THE PROBLEM: Copy every line in the records below that contains the word "performancën".
====== SUPPLIED RECORDS ======
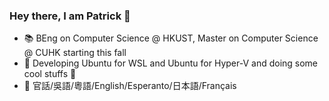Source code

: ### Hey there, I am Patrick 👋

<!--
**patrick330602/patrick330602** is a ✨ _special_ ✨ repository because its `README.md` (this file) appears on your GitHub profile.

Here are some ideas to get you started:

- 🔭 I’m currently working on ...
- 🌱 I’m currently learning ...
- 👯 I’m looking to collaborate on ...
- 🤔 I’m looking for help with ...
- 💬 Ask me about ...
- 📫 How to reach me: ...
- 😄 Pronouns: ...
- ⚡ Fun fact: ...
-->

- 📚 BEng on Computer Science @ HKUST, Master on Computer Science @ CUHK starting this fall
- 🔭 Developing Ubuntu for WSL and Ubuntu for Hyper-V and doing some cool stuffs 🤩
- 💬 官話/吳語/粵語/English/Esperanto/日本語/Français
======
====== SUPPLIED RECORDS ======
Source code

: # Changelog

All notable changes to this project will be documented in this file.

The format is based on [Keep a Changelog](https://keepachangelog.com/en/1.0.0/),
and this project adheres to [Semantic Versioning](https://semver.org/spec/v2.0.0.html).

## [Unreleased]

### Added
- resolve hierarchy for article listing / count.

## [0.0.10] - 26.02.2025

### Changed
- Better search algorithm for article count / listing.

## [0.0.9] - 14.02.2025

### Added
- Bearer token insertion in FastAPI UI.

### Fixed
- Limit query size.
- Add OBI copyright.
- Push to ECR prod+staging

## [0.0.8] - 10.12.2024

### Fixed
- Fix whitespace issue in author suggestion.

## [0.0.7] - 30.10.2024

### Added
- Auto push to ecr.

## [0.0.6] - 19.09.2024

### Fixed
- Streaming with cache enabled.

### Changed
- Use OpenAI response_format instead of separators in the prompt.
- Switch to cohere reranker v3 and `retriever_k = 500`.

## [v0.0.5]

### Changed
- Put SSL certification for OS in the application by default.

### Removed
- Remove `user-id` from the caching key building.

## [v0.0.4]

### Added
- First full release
======
====== SUPPLIED RECORDS ======
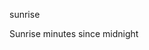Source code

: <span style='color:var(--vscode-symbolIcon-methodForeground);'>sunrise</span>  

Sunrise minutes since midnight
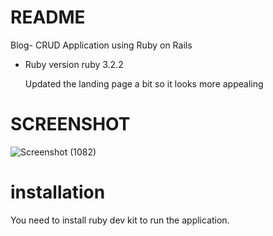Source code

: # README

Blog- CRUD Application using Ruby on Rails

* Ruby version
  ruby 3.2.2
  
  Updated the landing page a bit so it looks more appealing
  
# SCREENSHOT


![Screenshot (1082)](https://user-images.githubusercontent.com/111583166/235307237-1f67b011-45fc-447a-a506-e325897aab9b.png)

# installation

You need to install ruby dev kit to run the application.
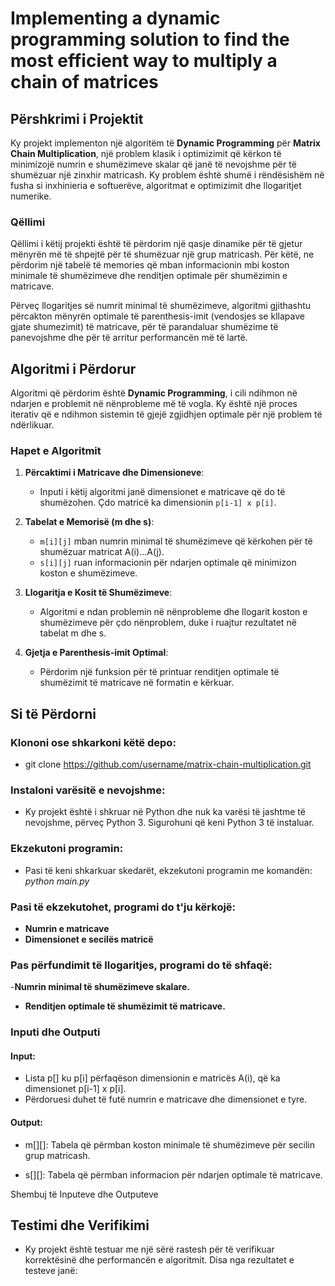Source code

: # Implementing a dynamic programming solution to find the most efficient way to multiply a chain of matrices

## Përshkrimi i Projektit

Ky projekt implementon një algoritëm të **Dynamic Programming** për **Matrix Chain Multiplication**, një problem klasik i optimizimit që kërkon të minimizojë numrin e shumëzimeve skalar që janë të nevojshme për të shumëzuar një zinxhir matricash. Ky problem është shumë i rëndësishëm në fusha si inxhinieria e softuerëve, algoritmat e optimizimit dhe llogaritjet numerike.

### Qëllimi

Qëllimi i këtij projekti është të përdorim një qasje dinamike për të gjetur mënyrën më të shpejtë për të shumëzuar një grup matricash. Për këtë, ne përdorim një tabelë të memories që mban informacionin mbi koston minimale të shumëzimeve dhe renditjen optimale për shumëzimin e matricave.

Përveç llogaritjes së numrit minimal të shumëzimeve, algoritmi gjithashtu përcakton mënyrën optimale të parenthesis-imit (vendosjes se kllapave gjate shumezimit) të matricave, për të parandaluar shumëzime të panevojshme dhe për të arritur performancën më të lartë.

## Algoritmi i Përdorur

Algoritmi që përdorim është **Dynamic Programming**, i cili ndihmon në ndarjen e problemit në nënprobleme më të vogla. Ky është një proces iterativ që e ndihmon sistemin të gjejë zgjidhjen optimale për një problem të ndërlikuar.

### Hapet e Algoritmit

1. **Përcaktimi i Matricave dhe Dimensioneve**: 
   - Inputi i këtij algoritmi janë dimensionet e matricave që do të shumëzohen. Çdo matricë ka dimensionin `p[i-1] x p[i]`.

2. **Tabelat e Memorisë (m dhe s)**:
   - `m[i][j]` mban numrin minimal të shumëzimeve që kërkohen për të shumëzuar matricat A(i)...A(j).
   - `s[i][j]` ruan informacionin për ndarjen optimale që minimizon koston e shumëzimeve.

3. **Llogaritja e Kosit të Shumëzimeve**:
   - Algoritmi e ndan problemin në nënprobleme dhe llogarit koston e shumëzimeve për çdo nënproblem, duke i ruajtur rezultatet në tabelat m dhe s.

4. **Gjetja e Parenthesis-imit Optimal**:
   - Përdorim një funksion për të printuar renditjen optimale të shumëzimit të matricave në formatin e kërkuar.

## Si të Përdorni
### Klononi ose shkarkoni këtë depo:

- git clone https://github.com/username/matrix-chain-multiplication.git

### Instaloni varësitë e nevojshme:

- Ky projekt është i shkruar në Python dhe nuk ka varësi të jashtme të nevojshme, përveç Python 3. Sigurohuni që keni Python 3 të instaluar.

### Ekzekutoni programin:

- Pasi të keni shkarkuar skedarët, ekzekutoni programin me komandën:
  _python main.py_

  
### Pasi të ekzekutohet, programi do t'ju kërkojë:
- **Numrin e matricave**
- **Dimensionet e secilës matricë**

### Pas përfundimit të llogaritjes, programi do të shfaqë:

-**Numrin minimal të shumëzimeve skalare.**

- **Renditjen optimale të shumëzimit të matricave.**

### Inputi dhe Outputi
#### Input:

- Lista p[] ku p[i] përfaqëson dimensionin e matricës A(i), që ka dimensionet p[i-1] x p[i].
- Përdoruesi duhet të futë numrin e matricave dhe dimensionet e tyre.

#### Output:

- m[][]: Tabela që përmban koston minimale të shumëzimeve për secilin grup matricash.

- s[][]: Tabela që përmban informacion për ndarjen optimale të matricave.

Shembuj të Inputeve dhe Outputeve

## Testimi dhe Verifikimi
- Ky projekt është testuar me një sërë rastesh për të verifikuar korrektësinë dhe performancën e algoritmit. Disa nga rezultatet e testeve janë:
======
PROBLEM SOLUTION:
Përveç llogaritjes së numrit minimal të shumëzimeve, algoritmi gjithashtu përcakton mënyrën optimale të parenthesis-imit (vendosjes se kllapave gjate shumezimit) të matricave, për të parandaluar shumëzime të panevojshme dhe për të arritur performancën më të lartë.
- Ky projekt është testuar me një sërë rastesh për të verifikuar korrektësinë dhe performancën e algoritmit. Disa nga rezultatet e testeve janë:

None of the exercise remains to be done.